こんな感じで生きて行く
山口穂香はファミレスでバイトをしている。
メガネをかけたスーツ姿の40代くらいの男性。机の上には綺麗に左からスマホ、腕時計、財布が置かれていた。きっと。トーストのバターを四隅まできっちり塗るタイプの人だろう。
注文する時から貧乏ゆすりが気になっていた。机に置いた腕時計を何回もチラチラみていたので時間に追われているのだろうなと思った。
なるべく早く提供したいが12時のオフィス街のファミレスはかなりの混雑具合である。あと三組程で席が埋まる。
食事を提供する際、いつも以上に早足、早口で、あなたのために急いで運んで来ました!風を装ったが
あっ、顔がだんだん歪んできている。これはくる。
「ちょっと、何分かかってると思うの?20分だよね?
ファミレスなのに時間かかりすぎじゃない?俺の時間は貴重なんだよ。食べる時間ないから。これいらないから下げて。」
「大変申し訳ありません。」
「このまま帰らせてもらうから。」
「大変申し訳ありませんでした。」
眉を寄せて本当に申し訳ない顔をしながら言うのが重要。男性はすぐ席を立ち店を出た。
店の窓を見るとさっきの男性は髪の長いミニスカートの若い女性の方に向かって走って行き、とてつもなくいやらしい目で見ていた。気持ち悪いと思った。こんな人のために私のメンタル削られるなんて、ダメージ20くらった。
店の奥の方にいる店長と目があった。クレームされてる時に出てこない店長なんてなんのために存在してるか分からないなと、思っていることを感じ取られないように
和やかな顔で机を片付けていた。
「急いでるなら食べにこなきゃいいのにね!んもっ!」
先輩の佐々木さんが流れるように喋りかけてきて、流れるように他のお客さんのオーダーを取りに行った。おばさん特有のんもっ!に毎回笑いそうになるのは秘密だ。
キッチンに行って水を飲んだら。いつもより不味く感じた。見てたけど店長にクレーム報告するかと思ったら後ろにいて
「あのお客さん、お金払わずに帰ったよね?」
「そうですね……時間がないみたいで、帰って行きました。」
「チッ…」
「あはははは…」
店長はそのまま喫煙所に行きタバコをふかしていた。こっちがクレーム直接言われたのにタバコなんてふかしちゃって。私の方が吸いたい。タバコ吸わないけど。吸ってやりたい気分なのに。
ていうか舌打ちしたよね?私?お客さん?どっちに対しての舌打ちなの?あー!!!やってられない!!!!ダメージ25くらった。

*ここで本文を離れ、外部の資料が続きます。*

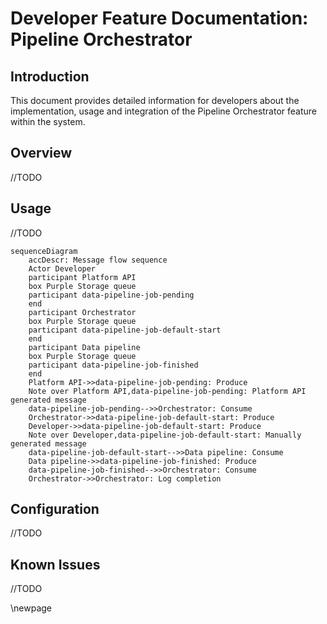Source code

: # Developer Feature Documentation: Pipeline Orchestrator

## Introduction
This document provides detailed information for developers about the implementation, usage and integration of the Pipeline Orchestrator feature within the system.

## Overview
//TODO

## Usage
//TODO

```mermaid
sequenceDiagram
    accDescr: Message flow sequence
    Actor Developer
    participant Platform API
    box Purple Storage queue
    participant data-pipeline-job-pending
    end
    participant Orchestrator
    box Purple Storage queue
    participant data-pipeline-job-default-start
    end
    participant Data pipeline
    box Purple Storage queue    
    participant data-pipeline-job-finished
    end
    Platform API->>data-pipeline-job-pending: Produce
    Note over Platform API,data-pipeline-job-pending: Platform API generated message
    data-pipeline-job-pending-->>Orchestrator: Consume
    Orchestrator->>data-pipeline-job-default-start: Produce
    Developer->>data-pipeline-job-default-start: Produce
    Note over Developer,data-pipeline-job-default-start: Manually generated message 
    data-pipeline-job-default-start-->>Data pipeline: Consume
    Data pipeline->>data-pipeline-job-finished: Produce
    data-pipeline-job-finished-->>Orchestrator: Consume
    Orchestrator->>Orchestrator: Log completion
```


## Configuration
//TODO

## Known Issues
//TODO


<!-- Leave the rest of this page blank -->
\newpage
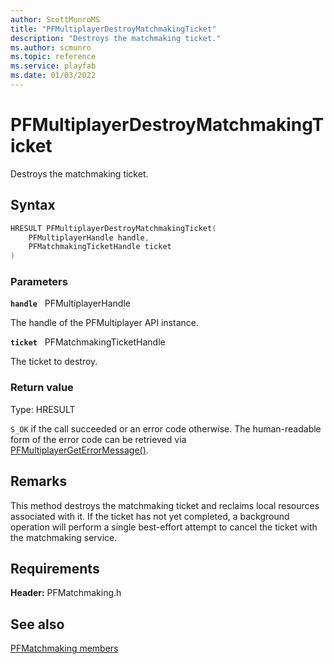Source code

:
 ```yaml
---
author: ScottMunroMS
title: "PFMultiplayerDestroyMatchmakingTicket"
description: "Destroys the matchmaking ticket."
ms.author: scmunro
ms.topic: reference
ms.service: playfab
ms.date: 01/03/2022
---
```


# PFMultiplayerDestroyMatchmakingTicket  

Destroys the matchmaking ticket.  

## Syntax  
  
```cpp
HRESULT PFMultiplayerDestroyMatchmakingTicket(  
    PFMultiplayerHandle handle,  
    PFMatchmakingTicketHandle ticket  
)  
```  
  
### Parameters  
  
**`handle`** &nbsp; PFMultiplayerHandle  
  
The handle of the PFMultiplayer API instance.  
  
**`ticket`** &nbsp; PFMatchmakingTicketHandle  
  
The ticket to destroy.  
  
  
### Return value
Type: HRESULT
  
```S_OK``` if the call succeeded or an error code otherwise. The human-readable form of the error code can be retrieved via [PFMultiplayerGetErrorMessage()](../../pfmultiplayer/functions/pfmultiplayergeterrormessage.md).
  
## Remarks  
  
This method destroys the matchmaking ticket and reclaims local resources associated with it. If the ticket has not yet completed, a background operation will perform a single best-effort attempt to cancel the ticket with the matchmaking service.
  
## Requirements  
  
**Header:** PFMatchmaking.h
  
## See also  
[PFMatchmaking members](../pfmatchmaking_members.md)  

  
  
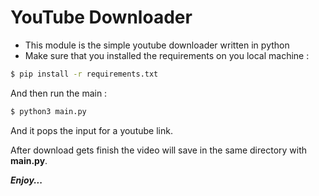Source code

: # YouTube Downloader
* This module is the simple youtube downloader written in python
* Make sure that you installed the requirements on you local machine :
```bash
$ pip install -r requirements.txt
```
And then run the main :
```bash
$ python3 main.py
```
And it pops the input for a youtube link.

After download gets finish the video will save in the same directory with **main.py**.

***Enjoy...***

みんなはクレームを左から右に受け流すらしい。私は全部スポンジみたいに吸収してしまう。勉強とか習い事とかにそれ使えたらよかったのにな。
それから一日中、頭の中で何回もフラッシュバックする。その度にダメージの余韻がダメージに変わり徐々に減って行き、hp残り40%になった。時間の進み具合は変わらないのに早く帰りたくて、時計を何度も見てしまう。20時まであと30分。
「お先失礼します。」
30分が1時間に感じた。今日も自分本当にお疲れ様だ。帰ったらちょっと悪いことしようかな。ポテトチップスとコーラをガバガバ飲んでそのあとシュークリームも食べてやる。

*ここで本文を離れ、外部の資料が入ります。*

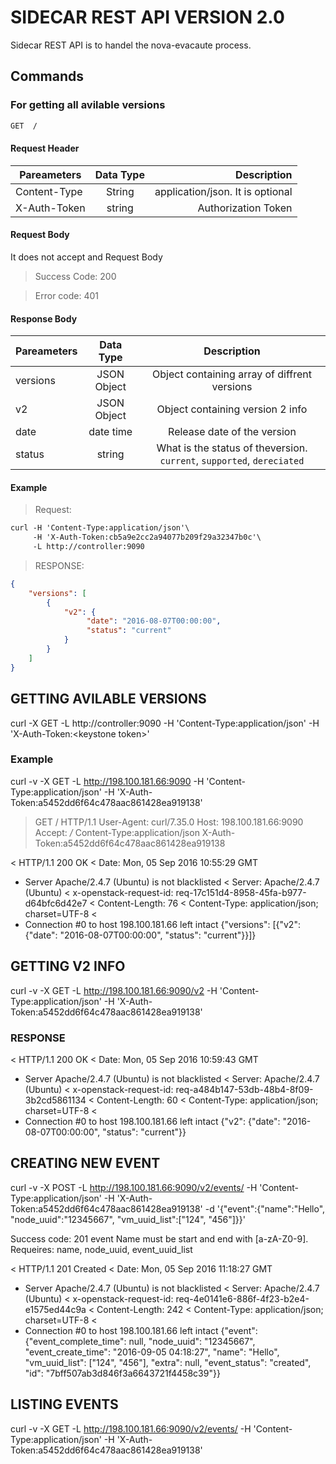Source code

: # SIDECAR REST API VERSION 2.0

Sidecar REST API is to handel the nova-evacaute process.

## Commands

### For getting all avilable versions

```html
GET  /
```


#### Request Header

| Pareameters   | Data Type  | Description                       |
| ------------- |:----------:| ---------------------------------:|
| Content-Type  | String     |  application/json. It is optional |
| X-Auth-Token  | string     |  Authorization Token              |

#### Request Body

It does not accept and Request Body

> Success Code: 200

> Error code: 401

#### Response Body

| Pareameters   | Data Type   | Description                                                            |
| ------------- |:-----------:|:----------------------------------------------------------------------:|
| versions      | JSON Object | Object containing array of diffrent versions                           |
| v2            | JSON Object | Object containing version 2 info                                       |
| date          | date time   | Release date of the version                                            |
| status        | string      | What is the status of theversion. `current`, `supported`, `dereciated` |


#### Example

> Request:

```html
curl -H 'Content-Type:application/json'\
     -H 'X-Auth-Token:cb5a9e2cc2a94077b209f29a32347b0c'\
     -L http://controller:9090
```

> RESPONSE:

```json
{
    "versions": [
        {
            "v2": {
                 "date": "2016-08-07T00:00:00", 
                 "status": "current"
            }
        }
    ]
}
```
## GETTING AVILABLE VERSIONS

curl -X GET -L http://controller:9090 -H 'Content-Type:application/json' -H 'X-Auth-Token:&lt;keystone token&gt;'

### Example

curl -v -X GET -L http://198.100.181.66:9090 -H 'Content-Type:application/json' -H 'X-Auth-Token:a5452dd6f64c478aac861428ea919138'

> GET / HTTP/1.1
> User-Agent: curl/7.35.0
> Host: 198.100.181.66:9090
> Accept: */*
> Content-Type:application/json
> X-Auth-Token:a5452dd6f64c478aac861428ea919138
> 
< HTTP/1.1 200 OK
< Date: Mon, 05 Sep 2016 10:55:29 GMT
* Server Apache/2.4.7 (Ubuntu) is not blacklisted
< Server: Apache/2.4.7 (Ubuntu)
< x-openstack-request-id: req-17c151d4-8958-45fa-b977-d64bfc6d42e7
< Content-Length: 76
< Content-Type: application/json; charset=UTF-8
< 
* Connection #0 to host 198.100.181.66 left intact
{"versions": [{"v2": {"date": "2016-08-07T00:00:00", "status": "current"}}]}

## GETTING V2 INFO

curl -v -X GET -L http://198.100.181.66:9090/v2 -H 'Content-Type:application/json' -H 'X-Auth-Token:a5452dd6f64c478aac861428ea919138'

### RESPONSE

< HTTP/1.1 200 OK
< Date: Mon, 05 Sep 2016 10:59:43 GMT
* Server Apache/2.4.7 (Ubuntu) is not blacklisted
< Server: Apache/2.4.7 (Ubuntu)
< x-openstack-request-id: req-a484b147-53db-48b4-8f09-3b2cd5861134
< Content-Length: 60
< Content-Type: application/json; charset=UTF-8
< 
* Connection #0 to host 198.100.181.66 left intact
{"v2": {"date": "2016-08-07T00:00:00", "status": "current"}} 

## CREATING NEW EVENT
curl -v -X  POST -L http://198.100.181.66:9090/v2/events/ -H 'Content-Type:application/json' -H 'X-Auth-Token:a5452dd6f64c478aac861428ea919138' -d '{"event":{"name":"Hello", "node_uuid":"12345667", "vm_uuid_list":["124", "456"]}}'

Success code: 201
event Name must be start and end with [a-zA-Z0-9].
Requeires: name, node_uuid, event_uuid_list

< HTTP/1.1 201 Created
< Date: Mon, 05 Sep 2016 11:18:27 GMT
* Server Apache/2.4.7 (Ubuntu) is not blacklisted
< Server: Apache/2.4.7 (Ubuntu)
< x-openstack-request-id: req-4e0141e6-886f-4f23-b2e4-e1575ed44c9a
< Content-Length: 242
< Content-Type: application/json; charset=UTF-8
< 
* Connection #0 to host 198.100.181.66 left intact
{"event": {"event_complete_time": null, "node_uuid": "12345667", "event_create_time": "2016-09-05 04:18:27", "name": "Hello", "vm_uuid_list": ["124", "456"], "extra": null, "event_status": "created", "id": "7bff507ab3d846f3a6643721f4458c39"}}





## LISTING EVENTS

curl -v -X  GET -L http://198.100.181.66:9090/v2/events/ -H 'Content-Type:application/json' -H 'X-Auth-Token:a5452dd6f64c478aac861428ea919138'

リビングのソファにドスンと座りながら一心不乱にポテトチップスを貪り食う。この姿は誰にも見せれない。ほっぺについたクリームのことなんか気にせず大きい口を開けて食べ続ける。幸せだ。HP14回復した。
いつの間にか床で眠ってしまった。床で寝たせいで腰が痛いがhp10回復。残りのhpは64%だ。
ゼロにならないよう、自分のHPは自分で上げて行くしかない。今日も一日頑張ろう。